Task objective –
Pictures appear among the records. Write out all else exactly as it stands.

[[ Exercise data, beginning ]]

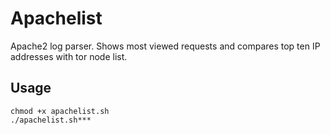 # Apachelist
Apache2 log parser. Shows most viewed requests and compares top ten IP addresses with tor node list.

## Usage
    chmod +x apachelist.sh
    ./apachelist.sh***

[[ Exercise data, end ]]

Solution for this problem –
 # Apachelist
Apache2 log parser. Shows most viewed requests and compares top ten IP addresses with tor node list.

## Usage
    chmod +x apachelist.sh
    ./apachelist.sh***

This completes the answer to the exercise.